(Dataset entries)

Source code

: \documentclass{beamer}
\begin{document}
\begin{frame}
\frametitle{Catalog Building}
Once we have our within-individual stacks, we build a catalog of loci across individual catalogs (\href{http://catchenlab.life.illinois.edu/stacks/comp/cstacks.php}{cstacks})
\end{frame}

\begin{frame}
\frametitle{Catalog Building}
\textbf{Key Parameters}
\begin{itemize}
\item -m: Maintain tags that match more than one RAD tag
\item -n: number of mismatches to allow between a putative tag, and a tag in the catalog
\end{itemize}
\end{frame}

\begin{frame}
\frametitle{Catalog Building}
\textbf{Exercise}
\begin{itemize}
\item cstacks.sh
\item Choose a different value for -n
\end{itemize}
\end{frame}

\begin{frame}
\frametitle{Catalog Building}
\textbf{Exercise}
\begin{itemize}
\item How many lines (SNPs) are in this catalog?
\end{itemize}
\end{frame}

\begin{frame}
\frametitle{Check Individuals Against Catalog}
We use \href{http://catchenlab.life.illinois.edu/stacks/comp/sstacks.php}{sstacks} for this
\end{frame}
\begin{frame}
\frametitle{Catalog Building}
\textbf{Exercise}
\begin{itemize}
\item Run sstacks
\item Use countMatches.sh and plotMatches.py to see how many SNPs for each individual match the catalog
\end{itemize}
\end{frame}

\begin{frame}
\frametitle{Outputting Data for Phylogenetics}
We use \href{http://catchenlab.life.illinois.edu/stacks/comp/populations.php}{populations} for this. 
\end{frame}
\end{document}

--

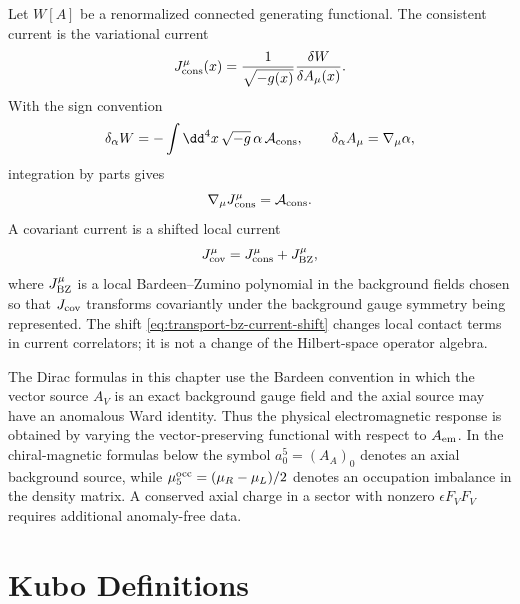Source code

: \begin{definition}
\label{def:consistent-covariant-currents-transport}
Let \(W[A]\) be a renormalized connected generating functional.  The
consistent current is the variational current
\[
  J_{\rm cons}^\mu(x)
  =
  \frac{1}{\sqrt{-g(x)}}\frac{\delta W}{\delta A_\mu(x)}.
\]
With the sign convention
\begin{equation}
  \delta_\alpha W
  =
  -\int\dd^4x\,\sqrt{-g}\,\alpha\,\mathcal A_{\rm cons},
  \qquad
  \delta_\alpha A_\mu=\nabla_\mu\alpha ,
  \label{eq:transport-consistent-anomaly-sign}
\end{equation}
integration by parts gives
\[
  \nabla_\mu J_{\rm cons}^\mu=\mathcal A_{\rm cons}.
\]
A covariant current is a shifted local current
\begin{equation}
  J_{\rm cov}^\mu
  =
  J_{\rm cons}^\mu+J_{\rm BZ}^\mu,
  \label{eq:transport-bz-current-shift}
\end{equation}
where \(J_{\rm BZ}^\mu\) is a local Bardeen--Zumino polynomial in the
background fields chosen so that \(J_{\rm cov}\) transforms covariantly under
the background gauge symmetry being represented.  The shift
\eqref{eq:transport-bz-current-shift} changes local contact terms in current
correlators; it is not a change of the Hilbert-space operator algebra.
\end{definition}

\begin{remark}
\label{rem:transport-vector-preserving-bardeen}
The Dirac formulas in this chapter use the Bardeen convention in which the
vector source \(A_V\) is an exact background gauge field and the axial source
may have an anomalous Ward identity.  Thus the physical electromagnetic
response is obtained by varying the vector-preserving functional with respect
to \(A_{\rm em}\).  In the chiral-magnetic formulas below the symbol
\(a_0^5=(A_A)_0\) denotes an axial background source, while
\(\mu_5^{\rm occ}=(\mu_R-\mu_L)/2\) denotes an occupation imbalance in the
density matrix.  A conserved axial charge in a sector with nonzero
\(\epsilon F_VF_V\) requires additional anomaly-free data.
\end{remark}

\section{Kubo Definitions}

--

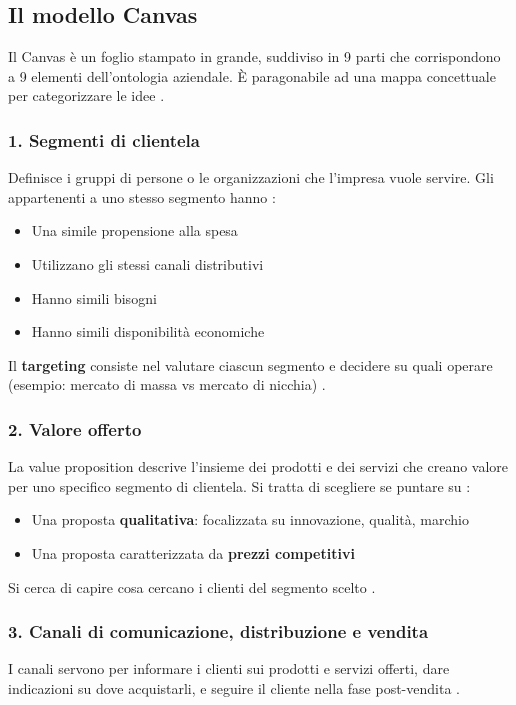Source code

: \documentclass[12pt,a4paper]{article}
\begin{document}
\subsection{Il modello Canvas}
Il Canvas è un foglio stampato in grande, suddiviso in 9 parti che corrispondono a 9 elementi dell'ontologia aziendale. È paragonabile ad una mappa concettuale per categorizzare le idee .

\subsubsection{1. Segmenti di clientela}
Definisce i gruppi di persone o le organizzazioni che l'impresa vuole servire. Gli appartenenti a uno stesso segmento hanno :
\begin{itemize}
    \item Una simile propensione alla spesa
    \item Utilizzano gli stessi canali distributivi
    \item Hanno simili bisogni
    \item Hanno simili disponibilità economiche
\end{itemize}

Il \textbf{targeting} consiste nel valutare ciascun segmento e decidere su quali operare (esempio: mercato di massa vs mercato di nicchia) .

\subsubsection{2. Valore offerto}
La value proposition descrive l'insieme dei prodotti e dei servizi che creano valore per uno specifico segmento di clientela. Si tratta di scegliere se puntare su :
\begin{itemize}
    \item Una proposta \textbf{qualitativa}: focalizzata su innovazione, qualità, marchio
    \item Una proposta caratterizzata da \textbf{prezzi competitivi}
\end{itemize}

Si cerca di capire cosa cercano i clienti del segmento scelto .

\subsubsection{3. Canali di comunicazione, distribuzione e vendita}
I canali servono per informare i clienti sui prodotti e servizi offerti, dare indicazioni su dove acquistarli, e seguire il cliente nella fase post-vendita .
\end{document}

Description of the task. Go through the data above and find the lines with the word "SNPs". Copy each of those lines.

Written response.
\item How many lines (SNPs) are in this catalog?
\item Use countMatches.sh and plotMatches.py to see how many SNPs for each individual match the catalog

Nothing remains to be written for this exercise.